If you already have a fixed-rate student loan, decisions made by the Federal Reserve won’t affect you at all. However, if you’re taking out a new loan, your rate will reflect current trends.

If your student loan has a variable interest rate, you’ll feel the Fed rate changes the most; when the Fed raises or lowers borrowing costs, your interest rates will likely respond. This could mean that you pay more or less in interest over time, depending on how the Fed rate changes.

Given the Fed has raised rates ten times since March 2022, borrowers with variable student loans can expect to see a slight bump to their interest rate. Federal student loan interest rates for the 2023-24 school year may also be higher than in recent years.

How to respond to Fed rate changes

In an environment with fluctuating interest rates, your next best steps can vary from doing nothing to refinancing your loans. Here are some tips that can guide you based on the type of student loans you have:

  • If you have a federal student loan: If you have federal student loans, rising interest rates won’t impact your loan payment or the interest you pay. It’s best to stick with your current loans.
  • If you have a fixed-rate private student loan: If you have private student loans with a fixed interest rate, Fed changes won’t affect you, since a fixed interest rate is locked in for the duration of your repayment period. That said, you can always check with lenders to see whether you could refinance into a new loan with a lower fixed rate.
  • If you have a variable-rate private student loan: If you have a private student loan with a variable interest rate, you can see your monthly payment and monthly interest charges change based on market conditions. If the rate change raises your monthly payment, shop around to make sure that you’re getting the best rate available based on your credit score and other factors. You may choose to refinance into a fixed-rate loan if rates are expected to rise further.

When to refinance

Regardless of whether you have federal or private student loans, you have the option to refinance your loans to get a better deal. Refinancing is taking out a new loan with a new interest rate and repayment terms, paying off your old loans and then making one payment to your new loan.

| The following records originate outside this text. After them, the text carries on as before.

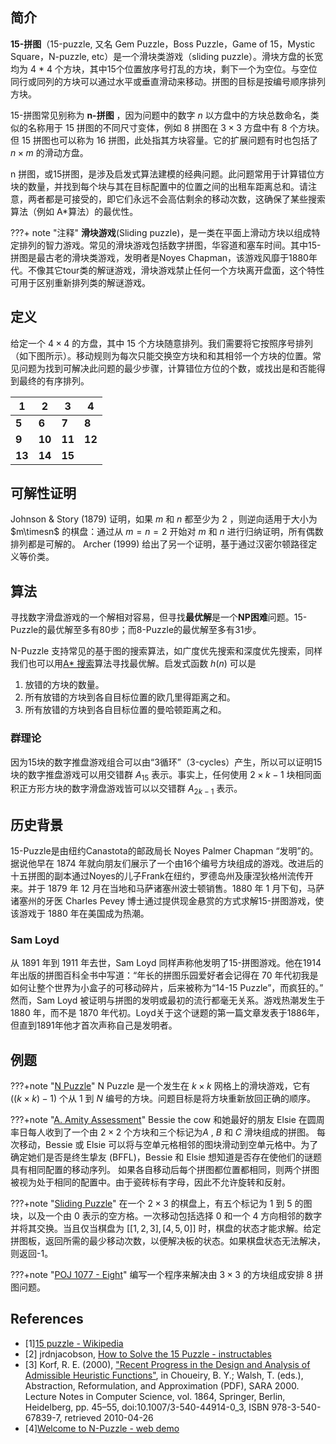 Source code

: ## 简介

**15-拼图**（15-puzzle, 又名 Gem Puzzle，Boss Puzzle，Game of 15，Mystic Square，N-puzzle, etc）是一个滑块类游戏（sliding puzzle）。滑块方盘的长宽均为 4 * 4 个方块，其中15个位置放序号打乱的方块，剩下一个为空位。与空位同行或同列的方块可以通过水平或垂直滑动来移动。拼图的目标是按编号顺序排列方块。

15-拼图常见别称为 **n-拼图** ，因为问题中的数字 $n$ 以方盘中的方块总数命名，类似的名称用于 15 拼图的不同尺寸变体，例如 $8$ 拼图在 $3\times3$ 方盘中有 $8$ 个方块。但 $15$ 拼图也可以称为 $16$ 拼图，此处指其方块容量。它的扩展问题有时也包括了 $n \times m$ 的滑动方盘。

n 拼图，或15拼图，是涉及启发式算法建模的经典问题。此问题常用于计算错位方块的数量，并找到每个块与其在目标配置中的位置之间的出租车距离总和。请注意，两者都是可接受的，即它们永远不会高估剩余的移动次数，这确保了某些搜索算法（例如 A*算法）的最优性。

???+ note "注释"
    **滑块游戏**(Sliding puzzle)，是一类在平面上滑动方块以组成特定排列的智力游戏。常见的滑块游戏包括数字拼图，华容道和塞车时间。其中15-拼图是最古老的滑块类游戏，发明者是Noyes Chapman，该游戏风靡于1880年代。不像其它tour类的解谜游戏，滑块游戏禁止任何一个方块离开盘面，这个特性可用于区别重新排列类的解谜游戏。

## 定义

给定一个 $4 \times 4$ 的方盘，其中 $15$ 个方块随意排列。我们需要将它按照序号排列（如下图所示）。移动规则为每次只能交换空方块和和其相邻一个方块的位置。常见问题为找到可解决此问题的最少步骤，计算错位方位的个数，或找出是和否能得到最终的有序排列。

| 1 |2 | 3 | 4 |
| -- | -- |-- |-- |
| **5** | **6** | **7** | **8** |
| **9** | **10** | **11** | **12** |
| **13** | **14** | **15** | |

## 可解性证明

Johnson & Story (1879) 证明，如果 $m$ 和 $n$ 都至少为 $2$ ，则逆向适用于大小为 $m\timesn$ 的棋盘：通过从 $m=n=2$ 开始对 $m$ 和 $n$ 进行归纳证明，所有偶数排列都是可解的。 Archer (1999) 给出了另一个证明，基于通过汉密尔顿路径定义等价类。

## 算法

寻找数字滑盘游戏的一个解相对容易，但寻找**最优解**是一个**NP困难**问题。15-Puzzle的最优解至多有80步；而8-Puzzle的最优解至多有31步。

N-Puzzle 支持常见的基于图的搜索算法，如广度优先搜索和深度优先搜索，同样我们也可以用[A* 搜索](../search/astar.md)算法寻找最优解。启发式函数 $h(n)$ 可以是

1. 放错的方块的数量。
2. 所有放错的方块到各自目标位置的欧几里得距离之和。
3. 所有放错的方块到各自目标位置的曼哈顿距离之和。

### 群理论

因为15块的数字推盘游戏组合可以由“3循环”（3-cycles）产生，所以可以证明15块的数字推盘游戏可以用交错群 $A_{15}$ 表示。事实上，任何使用 $2\times k-1$ 块相同面积正方形方块的数字滑盘游戏皆可以以交错群 $A_{2k-1}$ 表示。

## 历史背景

15-Puzzle是由纽约Canastota的邮政局长 Noyes Palmer Chapman “发明”的。据说他早在 1874 年就向朋友们展示了一个由16个编号方块组成的游戏。改进后的十五拼图的副本通过Noyes的儿子Frank在纽约，罗德岛州及康涅狄格州流传开来。并于 1879 年 12 月在当地和马萨诸塞州波士顿销售。1880 年 1 月下旬，马萨诸塞州的牙医 Charles Pevey 博士通过提供现金悬赏的方式求解15-拼图游戏，使该游戏于 1880 年在美国成为热潮。

### Sam Loyd

从 1891 年到 1911 年去世，Sam Loyd 同样声称他发明了15-拼图游戏。他在1914 年出版的拼图百科全书中写道：“年长的拼图乐园爱好者会记得在 70 年代初我是如何让整个世界为小盒子的可移动碎片，后来被称为“14-15 Puzzle”，而疯狂的。” 然而，Sam Loyd 被证明与拼图的发明或最初的流行都毫无关系。游戏热潮发生于 1880 年，而不是 1870 年代初。Loyd关于这个谜题的第一篇文章发表于1886年，但直到1891年他才首次声称自己是发明者。

## 例题

???+note "[N Puzzle](https://www.hackerrank.com/challenges/n-puzzle)"
    N Puzzle 是一个发生在 $k \times k$ 网格上的滑块游戏，它有 $((k \times k) - 1)$ 个从 $1$ 到 $N$ 编号的方块。问题目标是将方块重新放回正确的顺序。

???+note "[A. Amity Assessment](https://codeforces.com/problemset/problem/645/A)"
    Bessie the cow 和她最好的朋友 Elsie 在圆周率日每人收到了一个由 $2 \times 2$ 个方块和三个标记为$A$ , $B$ 和 $C$ 滑块组成的拼图。 每次移动，Bessie 或 Elsie 可以将与空单元格相邻的图块滑动到空单元格中。为了确定她们是否是终生挚友 (BFFL)，Bessie 和 Elsie 想知道是否存在使他们的谜题具有相同配置的移动序列。 如果各自移动后每个拼图都位置都相同，则两个拼图被视为处于相同的配置中。由于瓷砖标有字母，因此不允许旋转和反射。

???+note "[Sliding Puzzle](https://leetcode.com/problems/sliding-puzzle/)"
    在一个 $2 \times 3$ 的棋盘上，有五个标记为 $1$ 到 $5$ 的图块，以及一个由 $0$ 表示的空方格。一次移动包括选择 $0$ 和一个 $4$ 方向相邻的数字并将其交换。当且仅当棋盘为 $[[1,2,3],[4,5,0]]$ 时，棋盘的状态才能求解。给定拼图板，返回所需的最少移动次数，以便解决板的状态。如果棋盘状态无法解决，则返回-1。

???+note "[POJ 1077 - Eight](http://poj.org/problem?id=1077)"
    编写一个程序来解决由 $3 \times 3$ 的方块组成安排 8 拼图问题。

## References

- [1][15 puzzle - Wikipedia](<https://en.wikipedia.org/wiki/15_puzzle>)
- [2] jrdnjacobson, [How to Solve the 15 Puzzle - instructables](<https://www.instructables.com/How-To-Solve-The-15-Puzzle/>)
- [3] Korf, R. E. (2000), ["Recent Progress in the Design and Analysis of Admissible Heuristic Functions"](https://www.researchgate.net/publication/2604757_Recent_Progress_in_the_Design_and_Analysis_of_Admissible_Heuristic_Functions), in Choueiry, B. Y.; Walsh, T. (eds.), Abstraction, Reformulation, and Approximation (PDF), SARA 2000. Lecture Notes in Computer Science, vol. 1864, Springer, Berlin, Heidelberg, pp. 45–55, doi:10.1007/3-540-44914-0_3, ISBN 978-3-540-67839-7, retrieved 2010-04-26
- [4][Welcome to N-Puzzle - web demo](https://tristanpenman.com/demos/n-puzzle/)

You should refinance your student loans if:

  • You have a solid credit score. Since you’re taking out a loan with a private lender, your credit score and credit history will determine your new interest rate. If you don’t have an excellent or even good credit score, your interest rate will be higher than that of someone with a better score.
  • You have private student loans. Federal student loans have several protections, like deferment, forbearance and income-driven repayment plans. Those go away when you refinance. If you have private student loans already, you don’t stand to lose these benefits.
  • You’ll get a lower interest rate. If you have a high interest rate — whether it’s fixed or variable — a good chunk of your monthly payments might be going toward interest instead of your principal balance. If you can secure a lower interest rate, you’ll get a lower monthly payment. If you’re struggling to make payments now, this might be your biggest determination for refinancing.
  • You have variable-rate loans. Student loans could become more expensive over the next few years due to rate hikes from the Federal Reserve. You may choose to refinance into a fixed-rate loan now to lock in a cheaper loan.

Next steps

The Fed’s decisions won’t necessarily impact your student loans. That said, if you have a variable student loan rate, or if you’re hoping to take out a new student loan, it’s worth keeping an eye on how the federal funds rate changes. Timing your student loan correctly could help you save money on interest over time.